Problem to work on: A word-for-word copy of the following listing is needed. Leave out its images.

Listed entries:
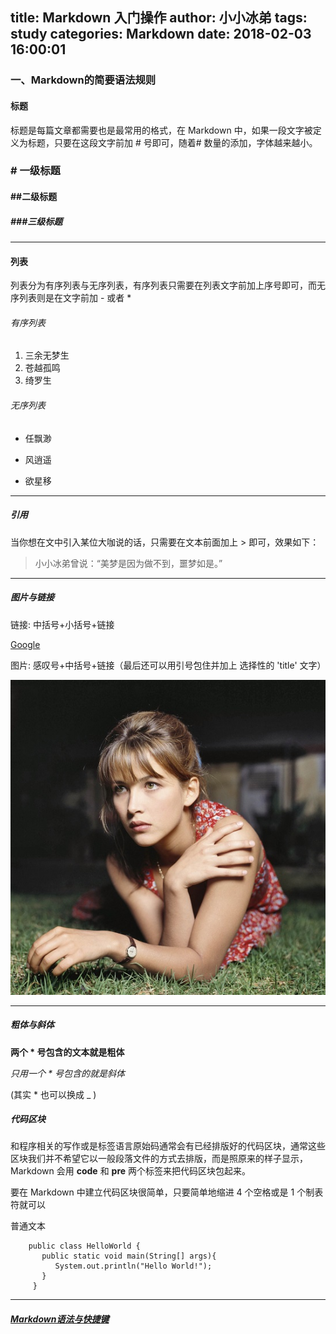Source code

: title: Markdown 入门操作
author: 小小冰弟
tags: study
categories: Markdown
date: 2018-02-03 16:00:01
---
### 一、Markdown的简要语法规则
#### 标题

标题是每篇文章都需要也是最常用的格式，在 Markdown 中，如果一段文字被定义为标题，只要在这段文字前加 # 号即可，随着# 数量的添加，字体越来越小。

   ### # 一级标题
   #### ##二级标题
   ##### ###三级标题
***

#### 列表
列表分为有序列表与无序列表，有序列表只需要在列表文字前加上序号即可，而无序列表则是在文字前加 - 或者 *
###### 有序列表
1. 三余无梦生
2. 苍越孤鸣
3. 绮罗生

###### 无序列表
- 任飘渺
* 风逍遥
- 欲星移
***

##### 引用
当你想在文中引入某位大咖说的话，只需要在文本前面加上 > 即可，效果如下：
> 小小冰弟曾说：“美梦是因为做不到，噩梦如是。”
***

##### 图片与链接
链接: 中括号+小括号+链接 

 [Google](www.google.com "谷歌")

图片: 感叹号+中括号+链接（最后还可以用引号包住并加上 选择性的 'title' 文字）

![](/uploads/sufei.jpg "苏菲女神")
***



##### 粗体与斜体

**两个 * 号包含的文本就是粗体**

_只用一个 * 号包含的就是斜体_

(其实 * 也可以换成 _ )

##### 代码区块

和程序相关的写作或是标签语言原始码通常会有已经排版好的代码区块，通常这些区块我们并不希望它以一般段落文件的方式去排版，而是照原来的样子显示，Markdown 会用 **code** 和 **pre** 两个标签来把代码区块包起来。

要在 Markdown 中建立代码区块很简单，只要简单地缩进 4 个空格或是 1 个制表符就可以

普通文本

		public class HelloWorld {
           public static void main(String[] args){
              System.out.println("Hello World!");
           }
         }
         
***

##### [Markdown语法与快捷键](http://blog.csdn.net/wolinghuanyun/article/details/52454751)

Response box:
Source code

: title: Markdown 入门操作
author: 小小冰弟
tags: study
categories: Markdown
date: 2018-02-03 16:00:01
---
### 一、Markdown的简要语法规则
#### 标题

标题是每篇文章都需要也是最常用的格式，在 Markdown 中，如果一段文字被定义为标题，只要在这段文字前加 # 号即可，随着# 数量的添加，字体越来越小。

   ### # 一级标题
   #### ##二级标题
   ##### ###三级标题
***

#### 列表
列表分为有序列表与无序列表，有序列表只需要在列表文字前加上序号即可，而无序列表则是在文字前加 - 或者 *
###### 有序列表
1. 三余无梦生
2. 苍越孤鸣
3. 绮罗生

###### 无序列表
- 任飘渺
* 风逍遥
- 欲星移
***

##### 引用
当你想在文中引入某位大咖说的话，只需要在文本前面加上 > 即可，效果如下：
> 小小冰弟曾说：“美梦是因为做不到，噩梦如是。”
***

##### 图片与链接
链接: 中括号+小括号+链接 

 [Google](www.google.com "谷歌")

图片: 感叹号+中括号+链接（最后还可以用引号包住并加上 选择性的 'title' 文字）

![](/uploads/sufei.jpg "苏菲女神")
***



##### 粗体与斜体

**两个 * 号包含的文本就是粗体**

_只用一个 * 号包含的就是斜体_

(其实 * 也可以换成 _ )

##### 代码区块

和程序相关的写作或是标签语言原始码通常会有已经排版好的代码区块，通常这些区块我们并不希望它以一般段落文件的方式去排版，而是照原来的样子显示，Markdown 会用 **code** 和 **pre** 两个标签来把代码区块包起来。

要在 Markdown 中建立代码区块很简单，只要简单地缩进 4 个空格或是 1 个制表符就可以

普通文本

		public class HelloWorld {
           public static void main(String[] args){
              System.out.println("Hello World!");
           }
         }
         
***

##### [Markdown语法与快捷键](http://blog.csdn.net/wolinghuanyun/article/details/52454751)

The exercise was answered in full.